*Description of the task*. Among the entries below, one stretch runs from the line that contains "https / ftp…），返回的信息是否需要缓存，以及客户端是否发送cookie等。" through the line that contains "位于传输层的TCP协议为传输". Repeat that stretch exactly, ends included, and only that.
★ ★ ★
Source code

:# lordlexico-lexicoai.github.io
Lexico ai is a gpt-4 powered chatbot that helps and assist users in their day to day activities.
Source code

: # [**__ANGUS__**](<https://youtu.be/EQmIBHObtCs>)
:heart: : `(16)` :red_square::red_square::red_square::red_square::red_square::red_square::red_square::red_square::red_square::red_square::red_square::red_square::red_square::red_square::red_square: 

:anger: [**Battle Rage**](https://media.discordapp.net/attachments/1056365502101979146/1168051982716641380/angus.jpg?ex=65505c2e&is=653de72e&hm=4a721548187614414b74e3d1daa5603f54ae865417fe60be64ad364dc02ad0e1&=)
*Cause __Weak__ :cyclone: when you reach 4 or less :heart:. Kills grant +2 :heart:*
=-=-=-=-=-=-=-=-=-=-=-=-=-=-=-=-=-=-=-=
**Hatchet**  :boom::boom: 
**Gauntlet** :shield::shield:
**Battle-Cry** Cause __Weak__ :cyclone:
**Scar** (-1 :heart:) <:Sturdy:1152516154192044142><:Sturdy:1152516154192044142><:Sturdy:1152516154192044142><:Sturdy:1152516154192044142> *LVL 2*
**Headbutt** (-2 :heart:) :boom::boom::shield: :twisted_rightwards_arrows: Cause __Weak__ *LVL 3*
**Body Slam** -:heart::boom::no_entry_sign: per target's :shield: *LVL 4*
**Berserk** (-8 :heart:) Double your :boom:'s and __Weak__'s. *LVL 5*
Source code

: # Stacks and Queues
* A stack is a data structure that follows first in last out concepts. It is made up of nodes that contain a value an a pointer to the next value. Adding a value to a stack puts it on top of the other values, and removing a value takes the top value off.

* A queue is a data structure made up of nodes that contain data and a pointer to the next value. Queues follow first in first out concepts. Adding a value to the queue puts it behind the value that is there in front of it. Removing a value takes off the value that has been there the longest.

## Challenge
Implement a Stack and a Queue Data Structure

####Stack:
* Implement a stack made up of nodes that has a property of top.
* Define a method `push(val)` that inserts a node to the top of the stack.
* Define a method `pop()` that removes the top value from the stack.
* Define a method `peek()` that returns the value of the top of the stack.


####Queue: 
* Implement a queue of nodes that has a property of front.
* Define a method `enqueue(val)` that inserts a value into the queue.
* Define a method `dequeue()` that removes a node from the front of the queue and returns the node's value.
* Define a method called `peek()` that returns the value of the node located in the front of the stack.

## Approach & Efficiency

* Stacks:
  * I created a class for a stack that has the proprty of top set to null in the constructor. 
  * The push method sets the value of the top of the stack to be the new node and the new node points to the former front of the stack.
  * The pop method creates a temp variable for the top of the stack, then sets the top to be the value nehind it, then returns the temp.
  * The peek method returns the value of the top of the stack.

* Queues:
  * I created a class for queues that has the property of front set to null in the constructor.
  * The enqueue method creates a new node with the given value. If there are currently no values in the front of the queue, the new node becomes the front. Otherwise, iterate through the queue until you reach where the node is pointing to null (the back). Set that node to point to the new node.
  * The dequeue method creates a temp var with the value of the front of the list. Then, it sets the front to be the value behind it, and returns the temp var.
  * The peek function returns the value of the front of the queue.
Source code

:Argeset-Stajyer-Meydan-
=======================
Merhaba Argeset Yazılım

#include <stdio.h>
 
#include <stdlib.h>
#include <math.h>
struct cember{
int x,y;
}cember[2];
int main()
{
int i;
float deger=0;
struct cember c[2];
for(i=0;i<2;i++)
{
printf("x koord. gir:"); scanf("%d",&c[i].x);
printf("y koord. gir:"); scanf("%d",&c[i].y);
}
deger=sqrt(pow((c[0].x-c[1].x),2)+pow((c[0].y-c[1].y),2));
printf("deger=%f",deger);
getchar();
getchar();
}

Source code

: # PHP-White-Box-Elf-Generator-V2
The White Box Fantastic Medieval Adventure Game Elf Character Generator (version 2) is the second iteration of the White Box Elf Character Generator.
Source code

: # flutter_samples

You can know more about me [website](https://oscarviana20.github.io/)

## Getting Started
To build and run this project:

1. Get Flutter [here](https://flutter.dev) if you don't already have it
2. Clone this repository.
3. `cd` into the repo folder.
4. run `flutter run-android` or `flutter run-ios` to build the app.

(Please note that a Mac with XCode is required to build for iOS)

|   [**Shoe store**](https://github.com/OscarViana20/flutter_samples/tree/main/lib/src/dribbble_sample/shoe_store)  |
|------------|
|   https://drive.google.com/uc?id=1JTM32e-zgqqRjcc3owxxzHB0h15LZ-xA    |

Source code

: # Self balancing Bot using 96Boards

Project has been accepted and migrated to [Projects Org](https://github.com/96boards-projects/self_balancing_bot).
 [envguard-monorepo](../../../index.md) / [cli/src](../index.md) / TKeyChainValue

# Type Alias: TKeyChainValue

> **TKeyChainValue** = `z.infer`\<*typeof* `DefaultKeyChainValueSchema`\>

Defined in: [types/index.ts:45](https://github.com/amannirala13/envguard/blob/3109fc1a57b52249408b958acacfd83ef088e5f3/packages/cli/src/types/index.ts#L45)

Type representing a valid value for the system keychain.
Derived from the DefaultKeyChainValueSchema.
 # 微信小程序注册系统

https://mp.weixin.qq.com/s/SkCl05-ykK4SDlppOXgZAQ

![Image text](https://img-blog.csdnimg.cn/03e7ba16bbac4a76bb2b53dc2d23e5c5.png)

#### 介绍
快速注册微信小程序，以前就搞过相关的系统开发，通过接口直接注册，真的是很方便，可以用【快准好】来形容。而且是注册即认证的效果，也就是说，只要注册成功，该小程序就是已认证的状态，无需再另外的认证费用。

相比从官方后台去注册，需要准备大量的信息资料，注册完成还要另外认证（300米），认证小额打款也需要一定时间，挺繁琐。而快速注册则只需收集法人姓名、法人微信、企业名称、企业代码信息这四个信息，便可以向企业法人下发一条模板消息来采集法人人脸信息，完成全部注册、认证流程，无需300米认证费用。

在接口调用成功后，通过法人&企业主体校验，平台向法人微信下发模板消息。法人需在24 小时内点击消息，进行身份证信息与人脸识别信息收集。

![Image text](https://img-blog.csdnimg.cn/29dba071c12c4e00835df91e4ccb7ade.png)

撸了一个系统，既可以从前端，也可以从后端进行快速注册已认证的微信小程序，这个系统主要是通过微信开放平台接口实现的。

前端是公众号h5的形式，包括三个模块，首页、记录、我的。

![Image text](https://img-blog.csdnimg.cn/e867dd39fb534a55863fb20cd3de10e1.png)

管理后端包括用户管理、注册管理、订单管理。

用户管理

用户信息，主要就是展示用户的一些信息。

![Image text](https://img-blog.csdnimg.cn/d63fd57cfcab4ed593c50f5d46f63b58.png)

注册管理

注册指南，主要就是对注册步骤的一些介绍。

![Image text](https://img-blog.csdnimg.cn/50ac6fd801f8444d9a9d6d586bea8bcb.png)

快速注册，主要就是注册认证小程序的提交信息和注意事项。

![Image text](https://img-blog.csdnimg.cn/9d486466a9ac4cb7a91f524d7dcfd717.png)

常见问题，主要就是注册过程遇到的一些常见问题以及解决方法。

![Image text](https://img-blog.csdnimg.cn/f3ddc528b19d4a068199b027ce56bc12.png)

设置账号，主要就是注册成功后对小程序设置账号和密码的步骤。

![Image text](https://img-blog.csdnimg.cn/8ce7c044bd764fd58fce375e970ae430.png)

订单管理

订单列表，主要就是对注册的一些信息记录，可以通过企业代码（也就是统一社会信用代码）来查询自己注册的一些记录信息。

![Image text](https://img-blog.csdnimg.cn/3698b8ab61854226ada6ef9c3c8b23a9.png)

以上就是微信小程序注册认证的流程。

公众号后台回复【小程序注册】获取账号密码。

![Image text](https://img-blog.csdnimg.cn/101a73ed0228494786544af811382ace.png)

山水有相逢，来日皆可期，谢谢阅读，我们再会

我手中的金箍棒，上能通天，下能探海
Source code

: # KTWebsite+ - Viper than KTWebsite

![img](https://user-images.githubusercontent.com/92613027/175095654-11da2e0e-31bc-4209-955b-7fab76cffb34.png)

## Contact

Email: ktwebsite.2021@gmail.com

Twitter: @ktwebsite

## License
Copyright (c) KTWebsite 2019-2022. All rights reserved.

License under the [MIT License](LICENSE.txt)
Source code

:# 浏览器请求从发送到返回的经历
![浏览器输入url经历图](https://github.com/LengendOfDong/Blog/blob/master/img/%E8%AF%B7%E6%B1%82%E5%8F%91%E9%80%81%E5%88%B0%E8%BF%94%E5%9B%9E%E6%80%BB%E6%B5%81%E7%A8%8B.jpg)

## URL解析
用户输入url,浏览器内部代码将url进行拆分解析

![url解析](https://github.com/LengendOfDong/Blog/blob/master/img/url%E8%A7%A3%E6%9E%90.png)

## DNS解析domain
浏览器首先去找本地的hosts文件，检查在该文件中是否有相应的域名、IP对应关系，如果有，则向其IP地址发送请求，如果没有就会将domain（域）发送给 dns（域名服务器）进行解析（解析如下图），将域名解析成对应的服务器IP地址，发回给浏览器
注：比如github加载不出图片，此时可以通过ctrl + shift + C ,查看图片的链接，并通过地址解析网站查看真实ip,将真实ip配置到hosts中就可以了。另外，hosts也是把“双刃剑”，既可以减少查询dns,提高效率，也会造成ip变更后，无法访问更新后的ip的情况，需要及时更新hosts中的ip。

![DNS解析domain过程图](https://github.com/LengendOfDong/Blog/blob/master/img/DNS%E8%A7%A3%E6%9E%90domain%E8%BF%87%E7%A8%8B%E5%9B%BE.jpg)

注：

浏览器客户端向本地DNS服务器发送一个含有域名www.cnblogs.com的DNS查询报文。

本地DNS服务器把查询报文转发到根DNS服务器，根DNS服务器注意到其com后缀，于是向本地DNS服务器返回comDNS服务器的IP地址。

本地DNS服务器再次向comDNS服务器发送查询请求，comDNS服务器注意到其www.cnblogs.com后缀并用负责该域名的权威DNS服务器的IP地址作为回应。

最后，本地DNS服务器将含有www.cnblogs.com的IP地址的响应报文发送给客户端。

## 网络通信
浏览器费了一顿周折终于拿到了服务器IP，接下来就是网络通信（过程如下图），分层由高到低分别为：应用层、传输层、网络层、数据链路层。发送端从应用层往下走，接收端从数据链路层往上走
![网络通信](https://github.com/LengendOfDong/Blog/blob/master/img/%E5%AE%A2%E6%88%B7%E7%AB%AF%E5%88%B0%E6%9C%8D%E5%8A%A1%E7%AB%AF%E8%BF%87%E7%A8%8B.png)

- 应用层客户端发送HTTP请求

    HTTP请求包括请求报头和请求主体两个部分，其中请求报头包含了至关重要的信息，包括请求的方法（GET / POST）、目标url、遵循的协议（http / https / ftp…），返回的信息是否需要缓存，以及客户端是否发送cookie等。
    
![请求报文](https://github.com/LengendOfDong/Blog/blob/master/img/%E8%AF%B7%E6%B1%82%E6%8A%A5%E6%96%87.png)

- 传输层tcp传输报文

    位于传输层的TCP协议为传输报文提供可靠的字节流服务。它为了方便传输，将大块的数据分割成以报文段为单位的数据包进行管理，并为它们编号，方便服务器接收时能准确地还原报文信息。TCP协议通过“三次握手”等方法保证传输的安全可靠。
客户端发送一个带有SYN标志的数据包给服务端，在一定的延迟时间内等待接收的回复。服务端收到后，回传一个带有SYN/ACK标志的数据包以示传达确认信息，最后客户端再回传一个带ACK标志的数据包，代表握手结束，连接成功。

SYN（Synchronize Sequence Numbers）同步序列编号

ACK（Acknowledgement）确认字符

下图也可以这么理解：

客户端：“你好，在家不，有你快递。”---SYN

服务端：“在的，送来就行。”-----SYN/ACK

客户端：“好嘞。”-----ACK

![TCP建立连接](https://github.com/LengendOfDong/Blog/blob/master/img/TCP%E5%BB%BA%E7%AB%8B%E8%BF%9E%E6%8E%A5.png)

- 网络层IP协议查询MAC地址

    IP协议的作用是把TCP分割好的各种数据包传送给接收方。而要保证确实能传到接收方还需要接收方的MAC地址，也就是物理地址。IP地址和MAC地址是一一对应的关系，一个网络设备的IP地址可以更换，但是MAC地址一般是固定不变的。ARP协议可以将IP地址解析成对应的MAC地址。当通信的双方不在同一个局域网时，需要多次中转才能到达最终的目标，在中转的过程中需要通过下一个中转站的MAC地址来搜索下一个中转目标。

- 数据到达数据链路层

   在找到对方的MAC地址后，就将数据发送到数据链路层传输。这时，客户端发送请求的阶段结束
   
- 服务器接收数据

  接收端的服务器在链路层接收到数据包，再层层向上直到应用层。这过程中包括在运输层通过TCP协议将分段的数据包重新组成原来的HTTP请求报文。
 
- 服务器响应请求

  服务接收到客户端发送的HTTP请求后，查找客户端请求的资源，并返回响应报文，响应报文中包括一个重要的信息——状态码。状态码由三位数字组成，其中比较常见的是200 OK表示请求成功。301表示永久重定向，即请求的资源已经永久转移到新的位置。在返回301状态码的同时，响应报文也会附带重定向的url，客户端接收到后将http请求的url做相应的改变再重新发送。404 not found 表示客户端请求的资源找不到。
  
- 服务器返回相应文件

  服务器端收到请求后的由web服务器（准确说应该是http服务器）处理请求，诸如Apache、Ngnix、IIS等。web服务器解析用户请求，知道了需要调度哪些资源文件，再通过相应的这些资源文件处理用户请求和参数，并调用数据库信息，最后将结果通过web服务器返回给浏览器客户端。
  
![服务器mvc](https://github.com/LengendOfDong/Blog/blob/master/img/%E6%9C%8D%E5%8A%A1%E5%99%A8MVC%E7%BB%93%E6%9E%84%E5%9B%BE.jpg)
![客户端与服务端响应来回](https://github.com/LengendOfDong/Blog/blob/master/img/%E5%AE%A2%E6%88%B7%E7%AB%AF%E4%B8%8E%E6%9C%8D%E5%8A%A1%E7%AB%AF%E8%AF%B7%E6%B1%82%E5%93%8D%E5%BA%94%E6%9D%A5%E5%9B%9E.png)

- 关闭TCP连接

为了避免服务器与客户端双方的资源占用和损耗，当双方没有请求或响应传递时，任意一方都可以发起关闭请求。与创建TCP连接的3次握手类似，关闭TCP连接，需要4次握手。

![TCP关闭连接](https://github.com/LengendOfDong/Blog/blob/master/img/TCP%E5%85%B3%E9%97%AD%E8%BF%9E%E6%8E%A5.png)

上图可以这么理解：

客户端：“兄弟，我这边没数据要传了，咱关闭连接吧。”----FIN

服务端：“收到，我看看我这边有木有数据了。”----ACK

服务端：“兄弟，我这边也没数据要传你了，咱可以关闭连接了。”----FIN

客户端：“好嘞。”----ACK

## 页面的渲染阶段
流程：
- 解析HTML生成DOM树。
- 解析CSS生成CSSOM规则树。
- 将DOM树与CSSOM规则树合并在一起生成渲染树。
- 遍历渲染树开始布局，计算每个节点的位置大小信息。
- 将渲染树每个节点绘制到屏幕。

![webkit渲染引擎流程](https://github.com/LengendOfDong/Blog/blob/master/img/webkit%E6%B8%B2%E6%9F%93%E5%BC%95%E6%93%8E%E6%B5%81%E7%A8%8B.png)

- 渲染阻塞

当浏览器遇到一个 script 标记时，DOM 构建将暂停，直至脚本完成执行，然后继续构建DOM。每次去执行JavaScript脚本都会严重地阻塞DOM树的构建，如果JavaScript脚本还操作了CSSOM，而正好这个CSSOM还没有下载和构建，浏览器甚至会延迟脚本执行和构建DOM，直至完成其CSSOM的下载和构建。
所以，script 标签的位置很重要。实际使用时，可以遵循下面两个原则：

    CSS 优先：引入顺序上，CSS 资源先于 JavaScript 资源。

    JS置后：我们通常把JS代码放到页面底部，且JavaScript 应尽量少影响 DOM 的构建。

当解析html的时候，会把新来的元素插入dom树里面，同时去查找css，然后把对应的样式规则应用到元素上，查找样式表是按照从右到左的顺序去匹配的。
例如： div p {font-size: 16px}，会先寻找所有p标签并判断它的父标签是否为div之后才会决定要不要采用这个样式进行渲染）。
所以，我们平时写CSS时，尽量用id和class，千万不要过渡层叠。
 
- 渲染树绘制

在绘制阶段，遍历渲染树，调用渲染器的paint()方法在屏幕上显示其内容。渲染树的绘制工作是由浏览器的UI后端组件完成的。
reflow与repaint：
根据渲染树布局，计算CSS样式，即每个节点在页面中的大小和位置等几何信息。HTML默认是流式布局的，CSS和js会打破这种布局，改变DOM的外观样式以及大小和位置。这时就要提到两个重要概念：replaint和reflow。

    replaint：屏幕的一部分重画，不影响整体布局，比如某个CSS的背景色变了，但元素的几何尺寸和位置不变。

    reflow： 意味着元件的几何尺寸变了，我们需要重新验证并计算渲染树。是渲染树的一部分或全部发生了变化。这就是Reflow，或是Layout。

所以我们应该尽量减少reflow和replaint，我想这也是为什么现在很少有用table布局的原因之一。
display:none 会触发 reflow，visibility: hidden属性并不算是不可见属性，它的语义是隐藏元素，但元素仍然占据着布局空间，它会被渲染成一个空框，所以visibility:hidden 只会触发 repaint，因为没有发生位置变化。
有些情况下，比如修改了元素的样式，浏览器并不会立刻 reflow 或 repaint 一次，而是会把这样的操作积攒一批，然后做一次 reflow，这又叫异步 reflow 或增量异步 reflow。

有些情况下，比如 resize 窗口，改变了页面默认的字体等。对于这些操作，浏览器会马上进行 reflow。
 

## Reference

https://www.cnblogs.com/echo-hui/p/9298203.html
★ ★ ★
*Solution to this problem*.
    HTTP请求包括请求报头和请求主体两个部分，其中请求报头包含了至关重要的信息，包括请求的方法（GET / POST）、目标url、遵循的协议（http / https / ftp…），返回的信息是否需要缓存，以及客户端是否发送cookie等。
    
![请求报文](https://github.com/LengendOfDong/Blog/blob/master/img/%E8%AF%B7%E6%B1%82%E6%8A%A5%E6%96%87.png)

- 传输层tcp传输报文

    位于传输层的TCP协议为传输报文提供可靠的字节流服务。它为了方便传输，将大块的数据分割成以报文段为单位的数据包进行管理，并为它们编号，方便服务器接收时能准确地还原报文信息。TCP协议通过“三次握手”等方法保证传输的安全可靠。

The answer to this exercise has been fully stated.